PROBLEM DESCRIPTION: Every line holding the word "time" should be copied from the material.

EXERCISE INPUT:
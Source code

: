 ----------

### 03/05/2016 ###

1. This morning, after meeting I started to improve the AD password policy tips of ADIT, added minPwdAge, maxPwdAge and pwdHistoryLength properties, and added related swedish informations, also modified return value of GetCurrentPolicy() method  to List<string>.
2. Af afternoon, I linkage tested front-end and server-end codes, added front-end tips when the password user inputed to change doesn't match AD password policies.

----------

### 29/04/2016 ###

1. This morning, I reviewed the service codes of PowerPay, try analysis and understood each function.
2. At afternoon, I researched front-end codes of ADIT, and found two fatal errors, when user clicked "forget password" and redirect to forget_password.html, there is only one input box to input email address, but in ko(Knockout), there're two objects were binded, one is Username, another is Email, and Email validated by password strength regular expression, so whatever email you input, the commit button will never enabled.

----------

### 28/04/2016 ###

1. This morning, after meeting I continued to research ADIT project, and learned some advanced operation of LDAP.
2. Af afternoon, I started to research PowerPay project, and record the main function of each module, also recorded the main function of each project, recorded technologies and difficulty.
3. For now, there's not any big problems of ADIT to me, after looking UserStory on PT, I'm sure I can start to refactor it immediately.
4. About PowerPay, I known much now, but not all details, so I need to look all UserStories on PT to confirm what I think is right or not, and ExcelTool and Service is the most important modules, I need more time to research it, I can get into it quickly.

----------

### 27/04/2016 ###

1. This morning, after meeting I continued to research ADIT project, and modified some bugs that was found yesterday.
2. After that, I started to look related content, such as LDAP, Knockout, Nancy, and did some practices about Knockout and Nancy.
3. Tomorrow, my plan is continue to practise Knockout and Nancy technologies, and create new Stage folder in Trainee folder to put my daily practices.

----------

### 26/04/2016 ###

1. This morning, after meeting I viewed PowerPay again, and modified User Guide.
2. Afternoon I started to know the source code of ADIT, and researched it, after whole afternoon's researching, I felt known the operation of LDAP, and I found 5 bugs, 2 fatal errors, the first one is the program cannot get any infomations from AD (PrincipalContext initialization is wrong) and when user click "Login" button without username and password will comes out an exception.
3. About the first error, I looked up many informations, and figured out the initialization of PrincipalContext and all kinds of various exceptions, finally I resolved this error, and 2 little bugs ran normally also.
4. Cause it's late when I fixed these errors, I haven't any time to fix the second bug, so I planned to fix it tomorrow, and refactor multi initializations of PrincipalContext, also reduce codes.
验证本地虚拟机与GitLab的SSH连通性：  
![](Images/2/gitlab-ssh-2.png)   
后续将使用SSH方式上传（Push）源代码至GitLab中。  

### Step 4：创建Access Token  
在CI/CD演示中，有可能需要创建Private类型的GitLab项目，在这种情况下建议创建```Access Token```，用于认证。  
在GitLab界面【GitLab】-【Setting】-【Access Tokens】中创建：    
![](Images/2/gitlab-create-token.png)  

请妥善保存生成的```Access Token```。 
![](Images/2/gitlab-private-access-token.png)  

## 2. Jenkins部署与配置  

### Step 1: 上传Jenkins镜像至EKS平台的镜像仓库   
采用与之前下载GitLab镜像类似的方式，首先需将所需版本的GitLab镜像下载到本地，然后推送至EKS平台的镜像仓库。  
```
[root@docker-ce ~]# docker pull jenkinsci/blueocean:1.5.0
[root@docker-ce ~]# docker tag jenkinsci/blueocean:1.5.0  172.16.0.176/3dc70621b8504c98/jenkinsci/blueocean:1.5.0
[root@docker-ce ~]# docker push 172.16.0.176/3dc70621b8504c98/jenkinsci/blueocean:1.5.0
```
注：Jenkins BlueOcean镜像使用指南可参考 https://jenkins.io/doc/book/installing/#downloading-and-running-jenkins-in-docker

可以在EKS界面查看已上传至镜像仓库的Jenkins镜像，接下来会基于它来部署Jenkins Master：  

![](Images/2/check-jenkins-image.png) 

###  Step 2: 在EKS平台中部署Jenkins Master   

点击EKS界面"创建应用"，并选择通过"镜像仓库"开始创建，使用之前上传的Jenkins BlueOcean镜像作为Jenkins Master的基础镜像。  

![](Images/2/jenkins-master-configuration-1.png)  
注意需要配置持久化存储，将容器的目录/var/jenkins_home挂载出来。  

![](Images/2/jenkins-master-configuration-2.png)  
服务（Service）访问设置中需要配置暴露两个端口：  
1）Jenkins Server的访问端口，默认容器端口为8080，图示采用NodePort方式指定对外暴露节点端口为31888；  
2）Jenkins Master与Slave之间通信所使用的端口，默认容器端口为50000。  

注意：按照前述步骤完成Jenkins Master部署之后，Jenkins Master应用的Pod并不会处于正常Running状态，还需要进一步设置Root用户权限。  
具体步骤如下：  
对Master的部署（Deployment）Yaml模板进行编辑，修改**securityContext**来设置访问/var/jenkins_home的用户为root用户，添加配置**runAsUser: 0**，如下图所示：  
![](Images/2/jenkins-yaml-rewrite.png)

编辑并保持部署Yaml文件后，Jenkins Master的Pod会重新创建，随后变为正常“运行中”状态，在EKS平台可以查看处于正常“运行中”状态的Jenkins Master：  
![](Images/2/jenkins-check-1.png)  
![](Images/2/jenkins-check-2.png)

EXPECTED ANSWER:
4. About PowerPay, I known much now, but not all details, so I need to look all UserStories on PT to confirm what I think is right or not, and ExcelTool and Service is the most important modules, I need more time to research it, I can get into it quickly.
4. Cause it's late when I fixed these errors, I haven't any time to fix the second bug, so I planned to fix it tomorrow, and refactor multi initializations of PrincipalContext, also reduce codes.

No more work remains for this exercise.